--- INPUT RECORDS Enclosed Below ---

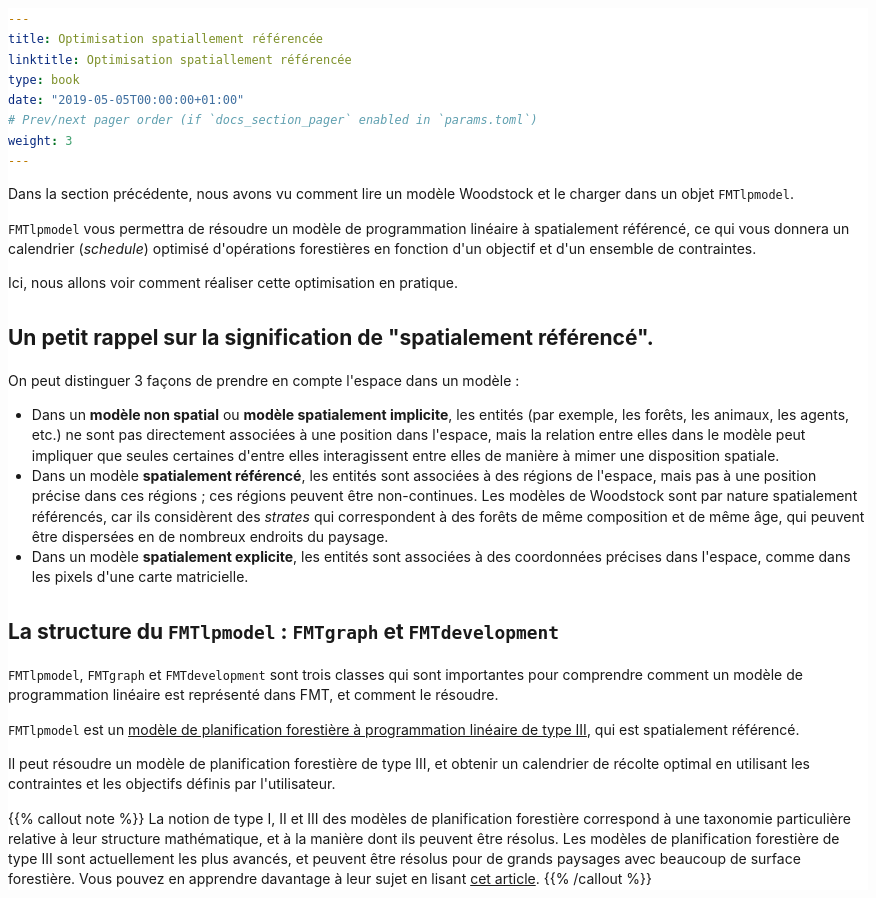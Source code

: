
 ```yaml
---
title: Optimisation spatiallement référencée
linktitle: Optimisation spatiallement référencée
type: book
date: "2019-05-05T00:00:00+01:00"
# Prev/next pager order (if `docs_section_pager` enabled in `params.toml`)
weight: 3
---
```


Dans la section précédente, nous avons vu comment lire un modèle Woodstock et le charger dans un objet `FMTlpmodel`.

`FMTlpmodel` vous permettra de résoudre un modèle de programmation linéaire à spatialement référencé, ce qui vous donnera un calendrier (*schedule*) optimisé d'opérations forestières en fonction d'un objectif et d'un ensemble de contraintes.

Ici, nous allons voir comment réaliser cette optimisation en pratique.

## Un petit rappel sur la signification de "spatialement référencé".

On peut distinguer 3 façons de prendre en compte l'espace dans un modèle :

- Dans un **modèle non spatial** ou **modèle spatialement implicite**, les entités (par exemple, les forêts, les animaux, les agents, etc.) ne sont pas directement associées à une position dans l'espace, mais la relation entre elles dans le modèle peut impliquer que seules certaines d'entre elles interagissent entre elles de manière à mimer une disposition spatiale.
- Dans un modèle **spatialement référencé**, les entités sont associées à des régions de l'espace, mais pas à une position précise dans ces régions ; ces régions peuvent être non-continues. Les modèles de Woodstock sont par nature spatialement référencés, car ils considèrent des *strates* qui correspondent à des forêts de même composition et de même âge, qui peuvent être dispersées en de nombreux endroits du paysage.
- Dans un modèle **spatialement explicite**, les entités sont associées à des coordonnées précises dans l'espace, comme dans les pixels d'une carte matricielle.

## La structure du `FMTlpmodel` : `FMTgraph` et `FMTdevelopment`

`FMTlpmodel`, `FMTgraph` et `FMTdevelopment` sont trois classes qui sont importantes pour comprendre comment un modèle de programmation linéaire est représenté dans FMT, et comment le résoudre.

`FMTlpmodel` est un [modèle de planification forestière à programmation linéaire de type III](https://faculty.washington.edu/toths/Publications/McDill_etal_M2.pdf), qui est spatialement référencé. 

Il peut résoudre un modèle de planification forestière de type III, et obtenir un calendrier de récolte optimal en utilisant les contraintes et les objectifs définis par l'utilisateur.

{{% callout note %}}
La notion de type I, II et III des modèles de planification forestière correspond à une taxonomie particulière relative à leur structure mathématique, et à la manière dont ils peuvent être résolus. Les modèles de planification forestière de type III sont actuellement les plus avancés, et peuvent être résolus pour de grands paysages avec beaucoup de surface forestière. Vous pouvez en apprendre davantage à leur sujet en lisant [cet article](https://faculty.washington.edu/toths/Publications/McDill_etal_M2.pdf).
{{% /callout %}}
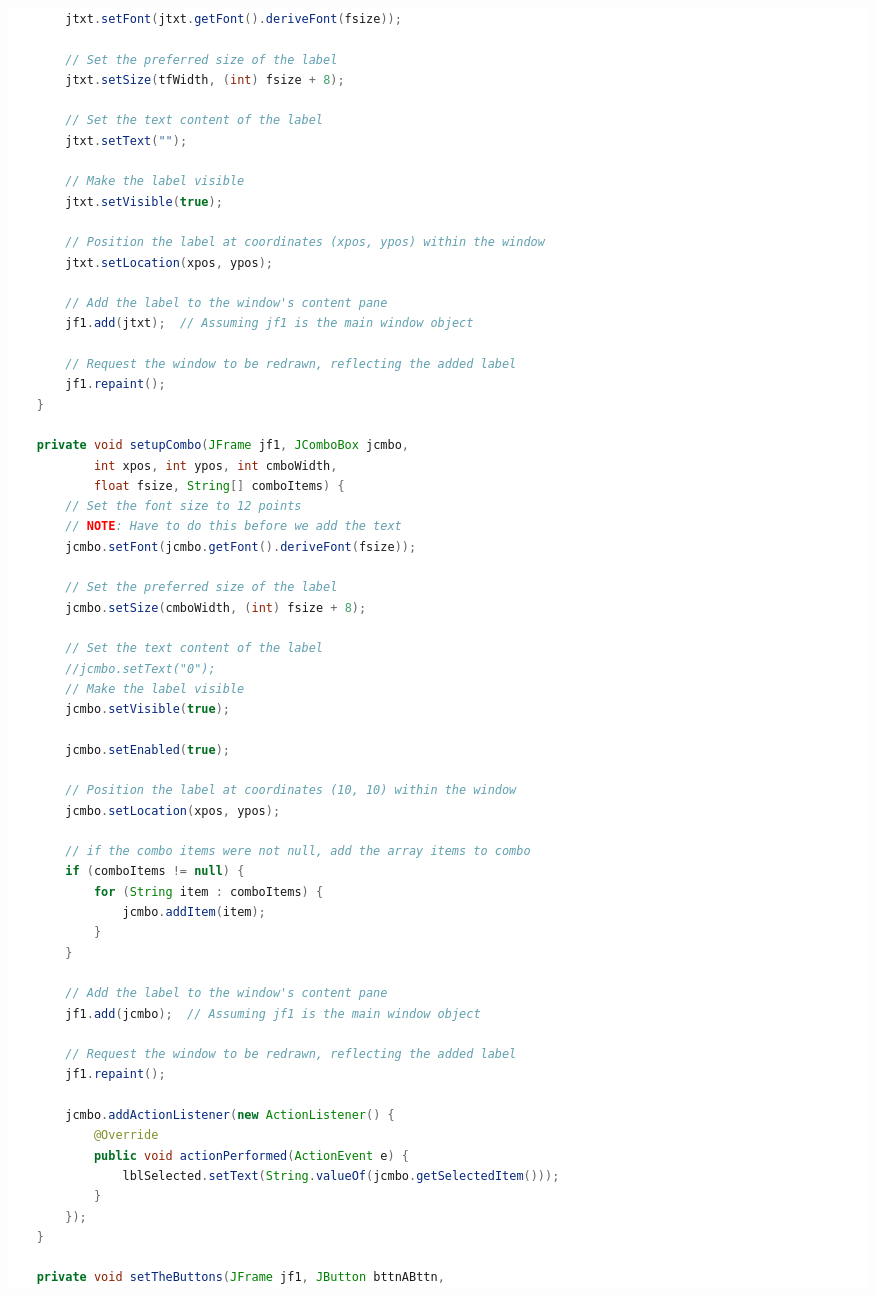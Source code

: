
 ```java
        jtxt.setFont(jtxt.getFont().deriveFont(fsize));

        // Set the preferred size of the label
        jtxt.setSize(tfWidth, (int) fsize + 8);

        // Set the text content of the label
        jtxt.setText("");

        // Make the label visible
        jtxt.setVisible(true);

        // Position the label at coordinates (xpos, ypos) within the window
        jtxt.setLocation(xpos, ypos);

        // Add the label to the window's content pane
        jf1.add(jtxt);  // Assuming jf1 is the main window object

        // Request the window to be redrawn, reflecting the added label
        jf1.repaint();
    }

    private void setupCombo(JFrame jf1, JComboBox jcmbo,
            int xpos, int ypos, int cmboWidth,
            float fsize, String[] comboItems) {
        // Set the font size to 12 points
        // NOTE: Have to do this before we add the text
        jcmbo.setFont(jcmbo.getFont().deriveFont(fsize));

        // Set the preferred size of the label
        jcmbo.setSize(cmboWidth, (int) fsize + 8);

        // Set the text content of the label
        //jcmbo.setText("0");
        // Make the label visible
        jcmbo.setVisible(true);

        jcmbo.setEnabled(true);

        // Position the label at coordinates (10, 10) within the window
        jcmbo.setLocation(xpos, ypos);

        // if the combo items were not null, add the array items to combo
        if (comboItems != null) {
            for (String item : comboItems) {
                jcmbo.addItem(item);
            }
        }

        // Add the label to the window's content pane
        jf1.add(jcmbo);  // Assuming jf1 is the main window object

        // Request the window to be redrawn, reflecting the added label
        jf1.repaint();

        jcmbo.addActionListener(new ActionListener() {
            @Override
            public void actionPerformed(ActionEvent e) {
                lblSelected.setText(String.valueOf(jcmbo.getSelectedItem()));
            }
        });
    }

    private void setTheButtons(JFrame jf1, JButton bttnABttn, 
```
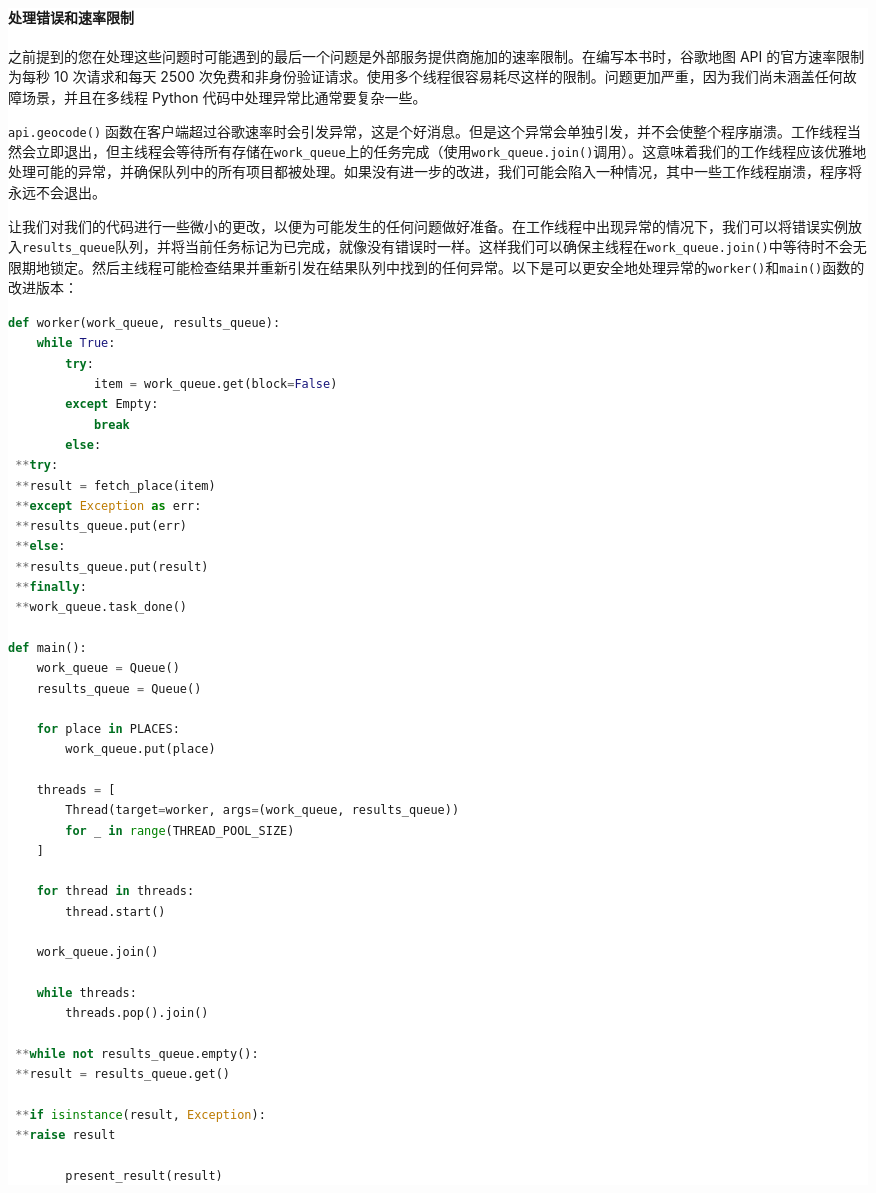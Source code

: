 #### 处理错误和速率限制

之前提到的您在处理这些问题时可能遇到的最后一个问题是外部服务提供商施加的速率限制。在编写本书时，谷歌地图 API 的官方速率限制为每秒 10 次请求和每天 2500 次免费和非身份验证请求。使用多个线程很容易耗尽这样的限制。问题更加严重，因为我们尚未涵盖任何故障场景，并且在多线程 Python 代码中处理异常比通常要复杂一些。

`api.geocode()` 函数在客户端超过谷歌速率时会引发异常，这是个好消息。但是这个异常会单独引发，并不会使整个程序崩溃。工作线程当然会立即退出，但主线程会等待所有存储在`work_queue`上的任务完成（使用`work_queue.join()`调用）。这意味着我们的工作线程应该优雅地处理可能的异常，并确保队列中的所有项目都被处理。如果没有进一步的改进，我们可能会陷入一种情况，其中一些工作线程崩溃，程序将永远不会退出。

让我们对我们的代码进行一些微小的更改，以便为可能发生的任何问题做好准备。在工作线程中出现异常的情况下，我们可以将错误实例放入`results_queue`队列，并将当前任务标记为已完成，就像没有错误时一样。这样我们可以确保主线程在`work_queue.join()`中等待时不会无限期地锁定。然后主线程可能检查结果并重新引发在结果队列中找到的任何异常。以下是可以更安全地处理异常的`worker()`和`main()`函数的改进版本：

```py
def worker(work_queue, results_queue):
    while True:
        try:
            item = work_queue.get(block=False)
        except Empty:
            break
        else:
 **try:
 **result = fetch_place(item)
 **except Exception as err:
 **results_queue.put(err)
 **else:
 **results_queue.put(result)
 **finally:
 **work_queue.task_done()

def main():
    work_queue = Queue()
    results_queue = Queue()

    for place in PLACES:
        work_queue.put(place)

    threads = [
        Thread(target=worker, args=(work_queue, results_queue))
        for _ in range(THREAD_POOL_SIZE)
    ]

    for thread in threads:
        thread.start()

    work_queue.join()

    while threads:
        threads.pop().join()

 **while not results_queue.empty():
 **result = results_queue.get()

 **if isinstance(result, Exception):
 **raise result

        present_result(result)
```
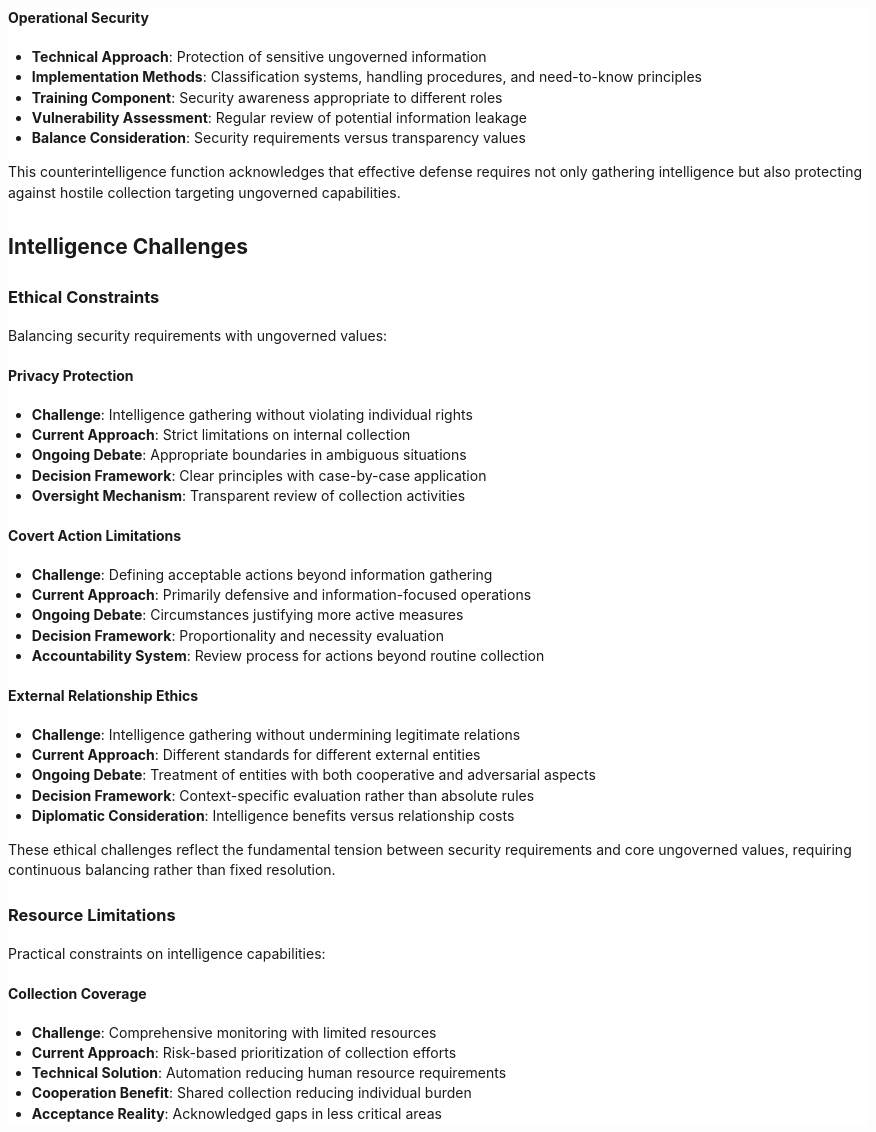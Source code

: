 #### Operational Security
- **Technical Approach**: Protection of sensitive ungoverned information
- **Implementation Methods**: Classification systems, handling procedures, and need-to-know principles
- **Training Component**: Security awareness appropriate to different roles
- **Vulnerability Assessment**: Regular review of potential information leakage
- **Balance Consideration**: Security requirements versus transparency values

This counterintelligence function acknowledges that effective defense requires not only gathering intelligence but also protecting against hostile collection targeting ungoverned capabilities.

## Intelligence Challenges

### Ethical Constraints

Balancing security requirements with ungoverned values:

#### Privacy Protection
- **Challenge**: Intelligence gathering without violating individual rights
- **Current Approach**: Strict limitations on internal collection
- **Ongoing Debate**: Appropriate boundaries in ambiguous situations
- **Decision Framework**: Clear principles with case-by-case application
- **Oversight Mechanism**: Transparent review of collection activities

#### Covert Action Limitations
- **Challenge**: Defining acceptable actions beyond information gathering
- **Current Approach**: Primarily defensive and information-focused operations
- **Ongoing Debate**: Circumstances justifying more active measures
- **Decision Framework**: Proportionality and necessity evaluation
- **Accountability System**: Review process for actions beyond routine collection

#### External Relationship Ethics
- **Challenge**: Intelligence gathering without undermining legitimate relations
- **Current Approach**: Different standards for different external entities
- **Ongoing Debate**: Treatment of entities with both cooperative and adversarial aspects
- **Decision Framework**: Context-specific evaluation rather than absolute rules
- **Diplomatic Consideration**: Intelligence benefits versus relationship costs

These ethical challenges reflect the fundamental tension between security requirements and core ungoverned values, requiring continuous balancing rather than fixed resolution.

### Resource Limitations

Practical constraints on intelligence capabilities:

#### Collection Coverage
- **Challenge**: Comprehensive monitoring with limited resources
- **Current Approach**: Risk-based prioritization of collection efforts
- **Technical Solution**: Automation reducing human resource requirements
- **Cooperation Benefit**: Shared collection reducing individual burden
- **Acceptance Reality**: Acknowledged gaps in less critical areas

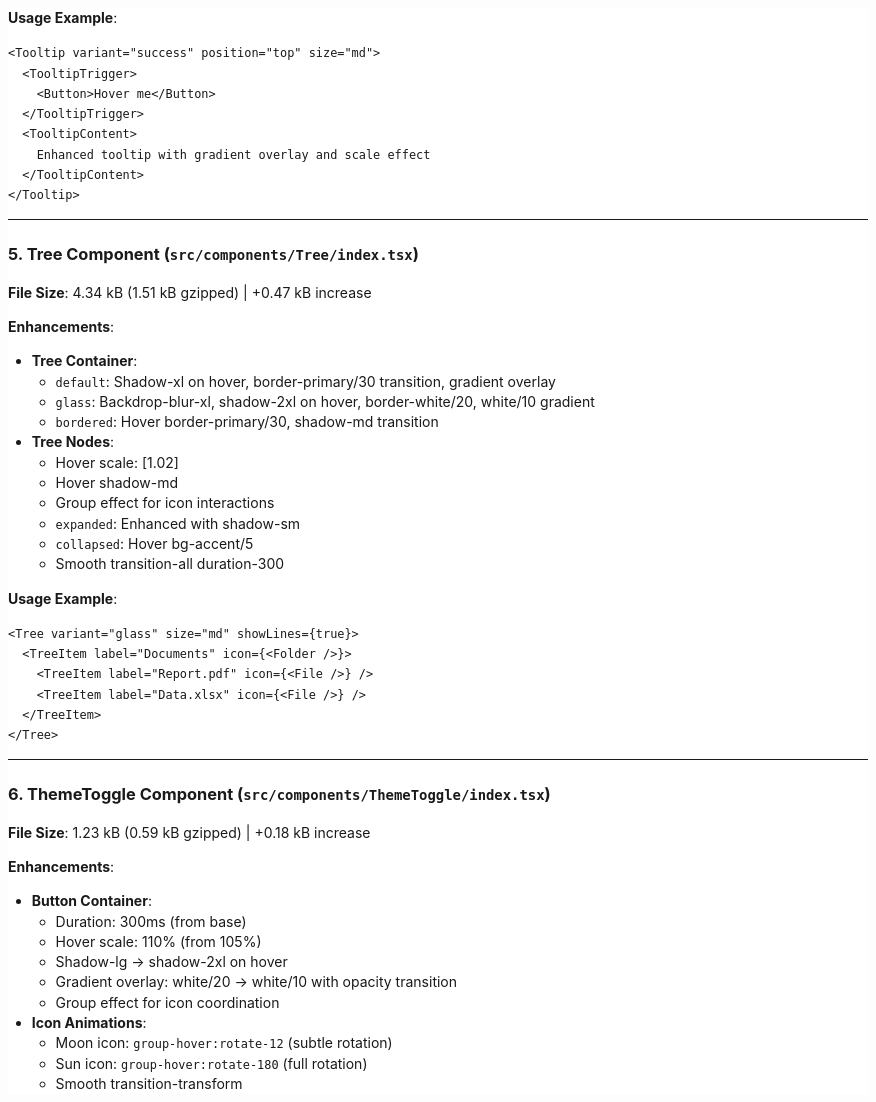 **Usage Example**:

```tsx
<Tooltip variant="success" position="top" size="md">
  <TooltipTrigger>
    <Button>Hover me</Button>
  </TooltipTrigger>
  <TooltipContent>
    Enhanced tooltip with gradient overlay and scale effect
  </TooltipContent>
</Tooltip>
```

---

### 5. **Tree Component** (`src/components/Tree/index.tsx`)

**File Size**: 4.34 kB (1.51 kB gzipped) | +0.47 kB increase

**Enhancements**:

- **Tree Container**:
  - `default`: Shadow-xl on hover, border-primary/30 transition, gradient overlay
  - `glass`: Backdrop-blur-xl, shadow-2xl on hover, border-white/20, white/10 gradient
  - `bordered`: Hover border-primary/30, shadow-md transition
- **Tree Nodes**:
  - Hover scale: [1.02]
  - Hover shadow-md
  - Group effect for icon interactions
  - `expanded`: Enhanced with shadow-sm
  - `collapsed`: Hover bg-accent/5
  - Smooth transition-all duration-300

**Usage Example**:

```tsx
<Tree variant="glass" size="md" showLines={true}>
  <TreeItem label="Documents" icon={<Folder />}>
    <TreeItem label="Report.pdf" icon={<File />} />
    <TreeItem label="Data.xlsx" icon={<File />} />
  </TreeItem>
</Tree>
```

---

### 6. **ThemeToggle Component** (`src/components/ThemeToggle/index.tsx`)

**File Size**: 1.23 kB (0.59 kB gzipped) | +0.18 kB increase

**Enhancements**:

- **Button Container**:
  - Duration: 300ms (from base)
  - Hover scale: 110% (from 105%)
  - Shadow-lg → shadow-2xl on hover
  - Gradient overlay: white/20 → white/10 with opacity transition
  - Group effect for icon coordination
- **Icon Animations**:
  - Moon icon: `group-hover:rotate-12` (subtle rotation)
  - Sun icon: `group-hover:rotate-180` (full rotation)
  - Smooth transition-transform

--- End of Enclosed INPUT RECORDS ---

Determine how many lines of the records above contain the word "private", and report only that number.

FINAL ANSWER:
2